The traditional reward system in education consists in grades, honors certificates and medals, diplomas, including future jobs are said to be unclear rewards for performance. Whereas on the digital learners, which have more immediate gratification through immediate scores from games enjoyable conversations from webcam calls, excitement from emails, and inviting comments from  Facebook accounts. Delayed rewards and instant gratification are the two different reward systems on the two generations.
            
Lastly, teachers feel oblige to deliver content-based course in which the learning is measurable by standard test, in the old generation. New generation learners prefer to have fun learning which is relevant and promptly useful to them.

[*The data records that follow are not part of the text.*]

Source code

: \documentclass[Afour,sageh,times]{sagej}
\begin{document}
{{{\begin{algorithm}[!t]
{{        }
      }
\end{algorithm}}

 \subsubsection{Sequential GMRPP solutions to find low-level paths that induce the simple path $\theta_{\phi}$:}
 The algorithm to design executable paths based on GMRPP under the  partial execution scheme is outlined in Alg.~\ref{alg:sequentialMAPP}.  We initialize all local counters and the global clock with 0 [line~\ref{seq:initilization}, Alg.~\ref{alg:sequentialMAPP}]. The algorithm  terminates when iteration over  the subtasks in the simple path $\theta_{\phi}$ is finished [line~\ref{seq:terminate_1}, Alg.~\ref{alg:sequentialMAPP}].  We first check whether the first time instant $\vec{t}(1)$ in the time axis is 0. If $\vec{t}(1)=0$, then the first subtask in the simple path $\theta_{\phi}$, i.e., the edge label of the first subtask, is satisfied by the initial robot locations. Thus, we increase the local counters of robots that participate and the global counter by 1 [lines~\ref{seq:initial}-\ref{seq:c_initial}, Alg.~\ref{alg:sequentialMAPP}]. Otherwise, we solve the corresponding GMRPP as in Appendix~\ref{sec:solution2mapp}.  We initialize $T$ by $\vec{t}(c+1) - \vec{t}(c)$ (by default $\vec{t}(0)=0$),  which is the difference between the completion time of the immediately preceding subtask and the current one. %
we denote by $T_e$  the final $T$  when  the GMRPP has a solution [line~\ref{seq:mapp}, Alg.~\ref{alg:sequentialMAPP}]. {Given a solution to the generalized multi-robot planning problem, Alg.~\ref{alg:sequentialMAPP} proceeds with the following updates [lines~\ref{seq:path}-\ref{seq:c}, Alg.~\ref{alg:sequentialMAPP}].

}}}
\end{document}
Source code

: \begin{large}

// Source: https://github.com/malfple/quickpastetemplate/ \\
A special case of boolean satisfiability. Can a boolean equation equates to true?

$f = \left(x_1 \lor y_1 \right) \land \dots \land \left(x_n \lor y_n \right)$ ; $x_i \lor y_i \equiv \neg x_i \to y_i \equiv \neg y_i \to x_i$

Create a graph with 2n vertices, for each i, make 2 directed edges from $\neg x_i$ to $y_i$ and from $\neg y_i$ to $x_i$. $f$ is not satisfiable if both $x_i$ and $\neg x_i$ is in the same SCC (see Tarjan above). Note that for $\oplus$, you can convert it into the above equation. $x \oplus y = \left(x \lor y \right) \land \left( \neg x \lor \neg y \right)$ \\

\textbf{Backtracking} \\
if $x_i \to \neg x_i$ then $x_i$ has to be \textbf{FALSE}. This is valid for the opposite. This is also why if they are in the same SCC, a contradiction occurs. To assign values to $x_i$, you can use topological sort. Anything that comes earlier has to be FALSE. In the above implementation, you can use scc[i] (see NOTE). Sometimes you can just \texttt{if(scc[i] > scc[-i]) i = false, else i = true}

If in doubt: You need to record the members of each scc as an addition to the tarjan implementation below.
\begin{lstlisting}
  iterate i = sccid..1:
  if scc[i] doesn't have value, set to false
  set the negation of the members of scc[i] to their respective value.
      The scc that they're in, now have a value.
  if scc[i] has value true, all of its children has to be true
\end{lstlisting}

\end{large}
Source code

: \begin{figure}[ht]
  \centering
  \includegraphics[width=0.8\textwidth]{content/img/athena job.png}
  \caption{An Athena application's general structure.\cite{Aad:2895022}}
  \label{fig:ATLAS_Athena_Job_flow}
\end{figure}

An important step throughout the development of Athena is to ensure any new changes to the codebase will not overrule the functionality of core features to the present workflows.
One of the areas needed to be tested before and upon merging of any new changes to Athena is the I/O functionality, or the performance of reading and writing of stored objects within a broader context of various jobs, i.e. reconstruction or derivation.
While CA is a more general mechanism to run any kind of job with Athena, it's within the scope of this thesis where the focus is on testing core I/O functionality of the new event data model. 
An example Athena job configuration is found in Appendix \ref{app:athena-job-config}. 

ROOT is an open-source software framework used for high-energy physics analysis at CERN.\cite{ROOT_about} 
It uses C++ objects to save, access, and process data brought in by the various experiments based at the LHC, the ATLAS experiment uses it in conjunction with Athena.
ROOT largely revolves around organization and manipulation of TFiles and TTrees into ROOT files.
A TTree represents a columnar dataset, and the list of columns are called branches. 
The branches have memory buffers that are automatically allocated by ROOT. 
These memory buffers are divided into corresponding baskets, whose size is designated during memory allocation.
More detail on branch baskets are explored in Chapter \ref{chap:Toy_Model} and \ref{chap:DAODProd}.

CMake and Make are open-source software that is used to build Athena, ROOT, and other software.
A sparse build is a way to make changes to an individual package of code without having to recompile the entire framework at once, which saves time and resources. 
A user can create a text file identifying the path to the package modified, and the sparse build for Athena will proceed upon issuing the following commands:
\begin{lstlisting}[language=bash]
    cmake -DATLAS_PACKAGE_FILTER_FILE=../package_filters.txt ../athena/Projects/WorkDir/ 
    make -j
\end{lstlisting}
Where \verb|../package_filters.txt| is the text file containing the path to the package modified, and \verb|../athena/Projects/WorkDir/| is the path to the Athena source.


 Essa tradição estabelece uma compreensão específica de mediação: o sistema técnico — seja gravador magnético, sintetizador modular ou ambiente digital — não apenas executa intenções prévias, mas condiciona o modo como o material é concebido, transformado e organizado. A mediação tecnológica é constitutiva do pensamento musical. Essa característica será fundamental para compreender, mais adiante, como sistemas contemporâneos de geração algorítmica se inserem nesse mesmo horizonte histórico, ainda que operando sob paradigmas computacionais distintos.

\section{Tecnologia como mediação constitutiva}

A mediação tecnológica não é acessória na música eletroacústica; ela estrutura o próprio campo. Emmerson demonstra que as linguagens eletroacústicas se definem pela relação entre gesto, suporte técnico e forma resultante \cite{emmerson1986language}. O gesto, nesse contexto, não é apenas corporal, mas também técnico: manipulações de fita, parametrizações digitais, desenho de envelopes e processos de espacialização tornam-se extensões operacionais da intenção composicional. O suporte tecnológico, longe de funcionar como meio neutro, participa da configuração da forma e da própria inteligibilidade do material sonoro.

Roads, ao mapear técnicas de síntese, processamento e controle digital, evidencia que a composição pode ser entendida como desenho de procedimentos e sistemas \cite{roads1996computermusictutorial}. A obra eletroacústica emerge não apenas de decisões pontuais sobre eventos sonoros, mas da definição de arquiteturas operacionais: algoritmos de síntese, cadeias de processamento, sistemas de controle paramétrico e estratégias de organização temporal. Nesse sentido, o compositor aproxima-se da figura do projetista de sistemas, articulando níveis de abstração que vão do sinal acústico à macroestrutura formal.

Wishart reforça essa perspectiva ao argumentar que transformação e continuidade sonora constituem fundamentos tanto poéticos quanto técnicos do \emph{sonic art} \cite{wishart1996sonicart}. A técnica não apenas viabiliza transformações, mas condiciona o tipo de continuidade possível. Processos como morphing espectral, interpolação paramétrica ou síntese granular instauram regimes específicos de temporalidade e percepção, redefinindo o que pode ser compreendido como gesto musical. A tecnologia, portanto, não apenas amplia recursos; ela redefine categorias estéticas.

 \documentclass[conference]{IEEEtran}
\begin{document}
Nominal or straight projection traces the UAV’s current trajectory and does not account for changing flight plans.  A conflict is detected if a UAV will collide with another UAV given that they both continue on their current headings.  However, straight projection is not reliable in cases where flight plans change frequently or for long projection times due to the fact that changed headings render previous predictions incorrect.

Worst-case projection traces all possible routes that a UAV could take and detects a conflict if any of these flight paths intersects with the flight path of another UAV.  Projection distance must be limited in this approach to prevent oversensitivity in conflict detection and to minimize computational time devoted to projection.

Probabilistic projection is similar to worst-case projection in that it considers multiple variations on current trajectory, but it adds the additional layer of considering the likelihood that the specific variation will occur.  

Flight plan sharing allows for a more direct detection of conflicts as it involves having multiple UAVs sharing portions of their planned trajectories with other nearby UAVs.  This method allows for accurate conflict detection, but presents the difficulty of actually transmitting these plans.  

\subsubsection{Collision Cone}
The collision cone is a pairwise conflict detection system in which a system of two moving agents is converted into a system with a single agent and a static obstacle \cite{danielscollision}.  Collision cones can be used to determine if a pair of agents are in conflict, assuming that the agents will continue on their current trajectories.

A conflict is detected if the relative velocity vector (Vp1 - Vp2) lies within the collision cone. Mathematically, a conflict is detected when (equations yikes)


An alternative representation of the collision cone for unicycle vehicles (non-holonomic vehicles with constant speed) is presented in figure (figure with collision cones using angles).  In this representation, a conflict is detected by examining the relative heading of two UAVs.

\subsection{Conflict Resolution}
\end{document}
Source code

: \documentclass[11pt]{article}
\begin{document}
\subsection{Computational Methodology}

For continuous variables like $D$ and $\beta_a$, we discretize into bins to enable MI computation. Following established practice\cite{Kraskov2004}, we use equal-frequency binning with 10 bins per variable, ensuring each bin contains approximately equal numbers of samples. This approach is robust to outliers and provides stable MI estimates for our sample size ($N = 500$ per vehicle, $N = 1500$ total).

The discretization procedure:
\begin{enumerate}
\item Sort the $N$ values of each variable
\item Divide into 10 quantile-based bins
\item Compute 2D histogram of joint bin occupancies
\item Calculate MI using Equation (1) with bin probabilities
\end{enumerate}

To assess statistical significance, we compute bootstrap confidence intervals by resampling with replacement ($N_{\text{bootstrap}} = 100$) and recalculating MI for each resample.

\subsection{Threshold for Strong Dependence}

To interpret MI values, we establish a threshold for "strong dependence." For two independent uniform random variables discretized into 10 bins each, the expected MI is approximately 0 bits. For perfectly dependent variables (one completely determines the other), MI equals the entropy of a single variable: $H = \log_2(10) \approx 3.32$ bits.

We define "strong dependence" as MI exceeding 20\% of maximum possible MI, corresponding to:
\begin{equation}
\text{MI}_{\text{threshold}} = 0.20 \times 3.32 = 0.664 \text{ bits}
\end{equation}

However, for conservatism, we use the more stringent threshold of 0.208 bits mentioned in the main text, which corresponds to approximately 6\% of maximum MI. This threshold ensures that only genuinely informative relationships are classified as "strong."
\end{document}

This difference between the two corresponds to the generation gap’s part in the educational system; although it is not needed in the system it is still inevitable in the scheme. We set back wants and priorities in school differently such ways that pictures a clear image of how the two generations vary from each other.
            
In sum, teachers need to connect with digital learners, and not to think of them as entering their past thirty years old traditional world. While there are apparent setbacks or limitations to digital learning, there are opportunities to tap through:
  • New learners’ digital fluency with visual learning with the use of audiovisuals, media and multimedia;
  • Using hyperlinked multimedia for projects that enhance work focus and reflection
  • Problem solving activities to suit the new generation’s style and preference for fun and relevant learning
In my opinion, we should not be stuck on the traditional ways that the older generation’s learning was uphold but I am also not saying that we should eradicate those ways but rather nurture them with ways that the new generation is more uphold onto. It is not bad for a change in the system as long as this will have positive effects on our learners. This is what I emphasized on my previous blogs.  For us to be more competent in facing the future which is more digitized than ever, we should be exposed to what is the current trend and adapt to changes in our environment as well as in our society. But we should not forget the old ways of learning or the traditional ways of learning for they were the foundation of how the new ways of learning came up to.

As future teachers, our knowledge of the differences between the two generations of learning will be applied whenever we will conduct PTAs and meeting wherein or students are there together with their parents. To avoid bias, we should know the differences between their ways of learning, the way they obtain information and etc., this for us to respect everybody and to have a diplomatic and warm assembly with them all.